Print exactly the first lines of the records. Stop after the line containing "Gender: Woman &", and leave every picture out.
───── DATASET EXTRACT ─────
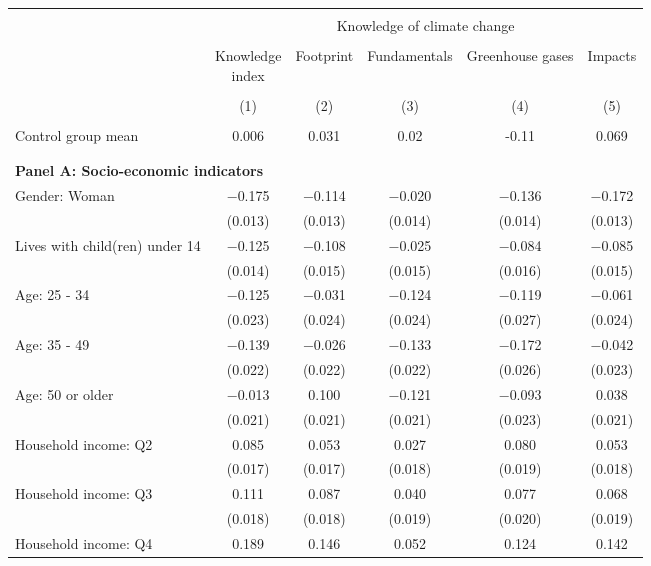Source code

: 
\begin{tabular}{@{\extracolsep{5pt}}lccccc} 
\\[-1.8ex]\hline 
\hline \\[-1.8ex] 
 & \multicolumn{5}{c}{Knowledge of climate change} \\ 
\cline{2-6} 
\\[-1.8ex] & \makecell{Knowledge\\index} & Footprint & Fundamentals & Greenhouse gases & Impacts \\ 
\\[-1.8ex] & (1) & (2) & (3) & (4) & (5)\\ 
\hline \\[-1.8ex] 
Control group mean & 0.006 & 0.031 & 0.02 & -0.11 & 0.069  \\ \hline \\[-1.8ex]
\\[1ex]
\multicolumn{ 6 }{l}{\textbf{ Panel A: Socio-economic indicators }} \\
 Gender: Woman & $-$0.175 & $-$0.114 & $-$0.020 & $-$0.136 & $-$0.172 \\ 
  & (0.013) & (0.013) & (0.014) & (0.014) & (0.013) \\ 
  Lives with child(ren) under 14 & $-$0.125 & $-$0.108 & $-$0.025 & $-$0.084 & $-$0.085 \\ 
  & (0.014) & (0.015) & (0.015) & (0.016) & (0.015) \\ 
  Age: 25 - 34 & $-$0.125 & $-$0.031 & $-$0.124 & $-$0.119 & $-$0.061 \\ 
  & (0.023) & (0.024) & (0.024) & (0.027) & (0.024) \\ 
  Age: 35 - 49 & $-$0.139 & $-$0.026 & $-$0.133 & $-$0.172 & $-$0.042 \\ 
  & (0.022) & (0.022) & (0.022) & (0.026) & (0.023) \\ 
  Age: 50 or older & $-$0.013 & 0.100 & $-$0.121 & $-$0.093 & 0.038 \\ 
  & (0.021) & (0.021) & (0.021) & (0.023) & (0.021) \\ 
  Household income: Q2 & 0.085 & 0.053 & 0.027 & 0.080 & 0.053 \\ 
  & (0.017) & (0.017) & (0.018) & (0.019) & (0.018) \\ 
  Household income: Q3 & 0.111 & 0.087 & 0.040 & 0.077 & 0.068 \\ 
  & (0.018) & (0.018) & (0.019) & (0.020) & (0.019) \\ 
  Household income: Q4 & 0.189 & 0.146 & 0.052 & 0.124 & 0.142 \\ 

\end{tabular}
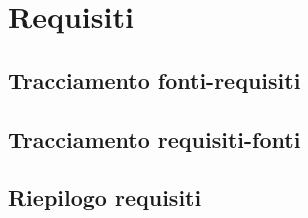 \documentclass[a4paper,titlepage]{article}
\begin{document}
 \section{Requisiti}
  
  
  \subsection{Tracciamento fonti-requisiti}
   
  \subsection{Tracciamento requisiti-fonti}
   
  \subsection{Riepilogo requisiti}
   
\end{document}
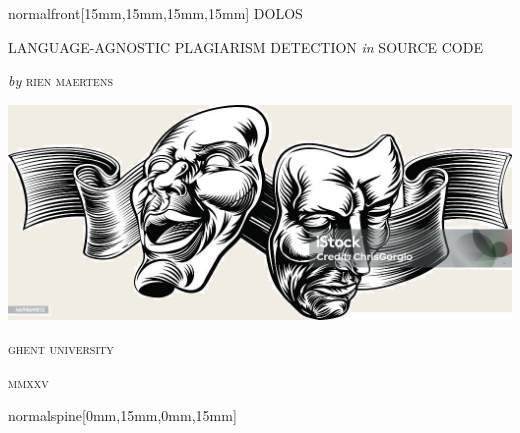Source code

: \documentclass[coverheight=240mm,coverwidth=170mm,spinewidth=15mm]{bookcover}
\begin{document}
\begin{bookcover}
    \begin{bookcoverelement}{normal}{front}[15mm,15mm,15mm,15mm]%
        \centering
        \fontsize{34pt}{44pt}\selectfont DOLOS \par
        \vspace*{-0.5cm} \par
         \par
        \vspace*{0.1cm} \par
        \fontsize{30pt}{34pt}\selectfont LANGUAGE-AGNOSTIC PLAGIARISM DETECTION \textit{in} SOURCE CODE \par
        \vspace*{1.5cm}
        \fontsize{20pt}{23pt}\selectfont\textit{\fontsize{15pt}{23pt}\selectfont by} \textsc{rien maertens} \par
        \vspace*{\fill}
        \includegraphics[width=0.8\partwidth]{istockphoto-469869812-1024x1024} \par
        \vspace*{\fill}
        \fontsize{15pt}{18pt}\selectfont\textsc{ghent university} \par
        \fontsize{12pt}{15pt}\selectfont\textsc{mmxxv}
    \end{bookcoverelement}
    \begin{bookcoverelement}{normal}{spine}[0mm,15mm,0mm,15mm]%
        \centering
         \par
        \vspace*{\fill}
    \end{bookcoverelement}

\end{bookcover}
\end{document}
─────
**SOLUTION TO THIS EXERCISE:**
Source code

: 
\begin{tabular}{@{\extracolsep{5pt}}lccccc} 
\\[-1.8ex]\hline 
\hline \\[-1.8ex] 
 & \multicolumn{5}{c}{Knowledge of climate change} \\ 
\cline{2-6} 
\\[-1.8ex] & \makecell{Knowledge\\index} & Footprint & Fundamentals & Greenhouse gases & Impacts \\ 
\\[-1.8ex] & (1) & (2) & (3) & (4) & (5)\\ 
\hline \\[-1.8ex] 
Control group mean & 0.006 & 0.031 & 0.02 & -0.11 & 0.069  \\ \hline \\[-1.8ex]
\\[1ex]
\multicolumn{ 6 }{l}{\textbf{ Panel A: Socio-economic indicators }} \\
 Gender: Woman & $-$0.175 & $-$0.114 & $-$0.020 & $-$0.136 & $-$0.172 \\ 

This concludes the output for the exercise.